Saturday, March 7, 2009

Economic meltdown has a woman's face

By AMELITA KING DEJARDIN
Special to The Japan Times

MANILA — The current economic crisis is deepening faster than even the most pessimistic of experts predicted just a few months ago. The effects are already trickling down to ordinary working people.

In the Asia-Pacific, the International Labor Organization has projected that as many as 27 million more people could become unemployed this year. One hundred forty million others in the region's developing economies could be forced into extreme poverty. Yet what is so far lacking in many of the debates on how countries should respond is a realization that this crisis has a gender bias. Here in Asia, working women will be affected more severely, and differently, from their male counterparts.
Why are women affected differently? One reason is that women workers are concentrated in labor-intensive export industries that feed into global supply chains.

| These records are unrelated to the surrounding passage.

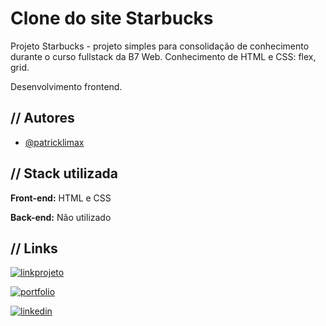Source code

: 
# Clone do site Starbucks

Projeto Starbucks - projeto simples para consolidação de conhecimento durante o curso fullstack da B7 Web. Conhecimento de HTML e CSS: flex, grid.

Desenvolvimento frontend.


## // Autores

- [@patricklimax](https://www.github.com/patricklimax)


## // Stack utilizada

**Front-end:** HTML e CSS

**Back-end:** Não utilizado


## // Links

[![linkprojeto](https://img.shields.io/badge/veja_o_projeto-green?style=for-the-badge&logo=ko-fi&logoColor=green&labelColor=white)](https://linkptojeto.com/)

[![portfolio](https://img.shields.io/badge/my_portfolio-000?style=for-the-badge&logo=prefect&logoColor=000&labelColor=white)](https://azweb.vercel.app/)

[![linkedin](https://img.shields.io/badge/conect_linkedin-0A66C2?style=for-the-badge&logo=linkedin&logoColor=blue&labelColor=white)](https://www.linkedin.com/in/patricklimax/)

The consequence of losing a job also affects women differently, and more severely. And because women workers in Thailand, the Philippines and Vietnam — among other countries — are concentrated in lower paid jobs, they tend to save less; so a small pay cut or price rise can severely damage them and their dependents.
It is therefore crucial that when governments, employers and workers organizations sit down to discuss policies to combat the social and economic effects of the crisis, they do so from the perspective of women as well as men.

Finally, special attention is needed to ensure that women's own views and opinions are heard. If crisis response packages are to be effective, they must take these gender differences into account. This week brings International Women's Day (March 8), a regular and natural opportunity to focus on the situation of women in this region.